Andrew James Toman (born 7 March 1962) is an English former footballer who played as a midfielder.

==Playing career==
Toman started his career in the Northern League with Shildon, before joining Bishop Auckland. In the summer of 1985, Toman was offered his first taste of league football when Lincoln City paid £10,000 to secure his services. After a season with Lincoln, Toman returned to Bishop Auckland. In January 1987, Hartlepool United offered Toman a second chance at league football, paying Bishop Auckland £6,000 for him.

In the summer of 1989, a £40,000 fee saw him link up with Brian Little's Darlington for their successful campaign in the Football Conference. He remained at Feethams for a further three seasons, joining Scarborough on loan at the end of the 1992–1993 season, before being released in the summer of 1993.

He joined Scunthorpe United for the 1993–1994 season, but despite scoring 5 goals in 15 league appearances, he moved on to join Scarborough, this time on a permanent basis.
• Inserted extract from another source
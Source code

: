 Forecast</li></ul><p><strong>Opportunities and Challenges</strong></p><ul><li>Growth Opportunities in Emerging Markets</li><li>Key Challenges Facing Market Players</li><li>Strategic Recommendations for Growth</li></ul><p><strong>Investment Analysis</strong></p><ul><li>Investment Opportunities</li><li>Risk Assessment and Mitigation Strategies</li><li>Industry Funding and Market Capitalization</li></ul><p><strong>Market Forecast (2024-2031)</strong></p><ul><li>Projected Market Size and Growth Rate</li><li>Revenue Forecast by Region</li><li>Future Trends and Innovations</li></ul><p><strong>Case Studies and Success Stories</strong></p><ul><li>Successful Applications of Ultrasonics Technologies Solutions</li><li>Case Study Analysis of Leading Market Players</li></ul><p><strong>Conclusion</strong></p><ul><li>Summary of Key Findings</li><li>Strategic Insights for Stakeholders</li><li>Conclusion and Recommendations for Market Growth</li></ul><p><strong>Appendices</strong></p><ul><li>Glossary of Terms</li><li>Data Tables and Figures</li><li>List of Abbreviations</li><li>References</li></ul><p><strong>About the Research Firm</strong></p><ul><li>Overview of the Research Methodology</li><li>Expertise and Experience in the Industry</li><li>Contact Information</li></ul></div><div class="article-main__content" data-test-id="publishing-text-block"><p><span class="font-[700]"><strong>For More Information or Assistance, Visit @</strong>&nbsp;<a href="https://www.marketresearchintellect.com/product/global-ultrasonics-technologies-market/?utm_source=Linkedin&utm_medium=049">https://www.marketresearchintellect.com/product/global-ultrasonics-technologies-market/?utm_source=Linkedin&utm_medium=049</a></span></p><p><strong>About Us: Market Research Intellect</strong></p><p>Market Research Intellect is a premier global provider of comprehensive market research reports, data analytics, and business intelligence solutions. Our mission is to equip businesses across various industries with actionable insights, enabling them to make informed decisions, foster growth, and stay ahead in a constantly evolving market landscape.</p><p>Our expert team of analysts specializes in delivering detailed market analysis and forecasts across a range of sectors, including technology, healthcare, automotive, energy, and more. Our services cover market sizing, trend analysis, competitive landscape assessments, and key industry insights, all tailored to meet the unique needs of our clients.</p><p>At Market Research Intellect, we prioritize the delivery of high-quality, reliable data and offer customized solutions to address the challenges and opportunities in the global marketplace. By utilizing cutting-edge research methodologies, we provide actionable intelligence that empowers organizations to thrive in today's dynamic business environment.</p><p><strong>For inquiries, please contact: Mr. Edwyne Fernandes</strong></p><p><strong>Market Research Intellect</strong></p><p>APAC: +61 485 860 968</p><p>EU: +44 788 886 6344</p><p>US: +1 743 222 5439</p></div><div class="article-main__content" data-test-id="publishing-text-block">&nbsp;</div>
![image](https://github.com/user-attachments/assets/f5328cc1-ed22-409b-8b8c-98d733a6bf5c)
He remained at Scarborough until the summer of 1996, which marked the end of his league career after 317 league appearances and 50 league goals.
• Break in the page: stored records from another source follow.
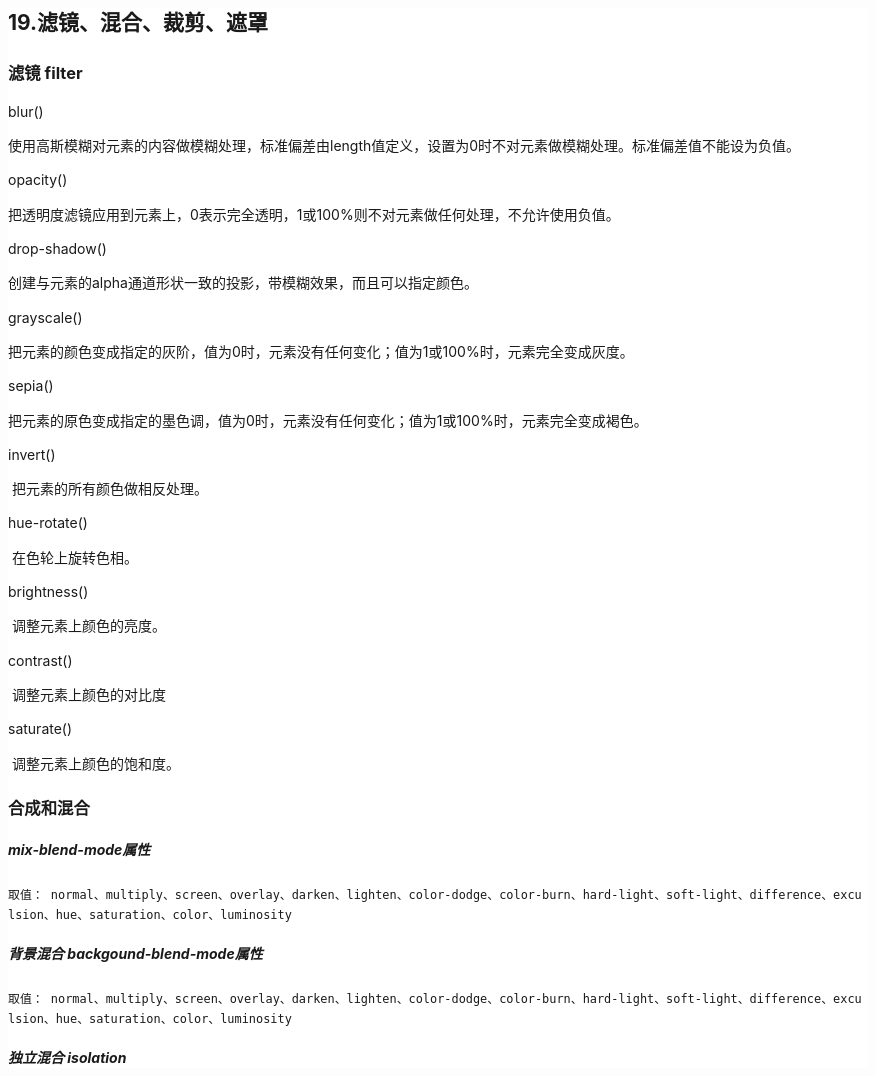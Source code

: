 ## 19.滤镜、混合、裁剪、遮罩

### 滤镜 filter

blur()

​	使用高斯模糊对元素的内容做模糊处理，标准偏差由length值定义，设置为0时不对元素做模糊处理。标准偏差值不能设为负值。

opacity()

​	把透明度滤镜应用到元素上，0表示完全透明，1或100%则不对元素做任何处理，不允许使用负值。

drop-shadow()

​	创建与元素的alpha通道形状一致的投影，带模糊效果，而且可以指定颜色。

grayscale()

​	把元素的颜色变成指定的灰阶，值为0时，元素没有任何变化；值为1或100%时，元素完全变成灰度。

sepia()

​	把元素的原色变成指定的墨色调，值为0时，元素没有任何变化；值为1或100%时，元素完全变成褐色。

invert()

​	把元素的所有颜色做相反处理。

hue-rotate()

​	在色轮上旋转色相。

brightness()

​	调整元素上颜色的亮度。

contrast()

​	调整元素上颜色的对比度

saturate()

​	调整元素上颜色的饱和度。

### 合成和混合

##### mix-blend-mode属性

```
取值： normal、multiply、screen、overlay、darken、lighten、color-dodge、color-burn、hard-light、soft-light、difference、exculsion、hue、saturation、color、luminosity
```

##### 背景混合 backgound-blend-mode属性

```
取值： normal、multiply、screen、overlay、darken、lighten、color-dodge、color-burn、hard-light、soft-light、difference、exculsion、hue、saturation、color、luminosity
```

##### 独立混合 isolation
He linked up with Whitby Town, scoring in their 3–0 FA Vase final victory over North Ferriby United at Wembley Stadium on 10 May 1997. After three seasons at Whitby, he had a short spell at Blyth Spartans, leaving after being sent off for dissent towards his own goalkeeper in the 5–3 defeat to Leigh RMI in the FA Cup on 18 September 1999. He joined Barrow, where he remained until the end of the season.

In December 2014, Andy joined West Auckland Town as interim manager until the end of the season.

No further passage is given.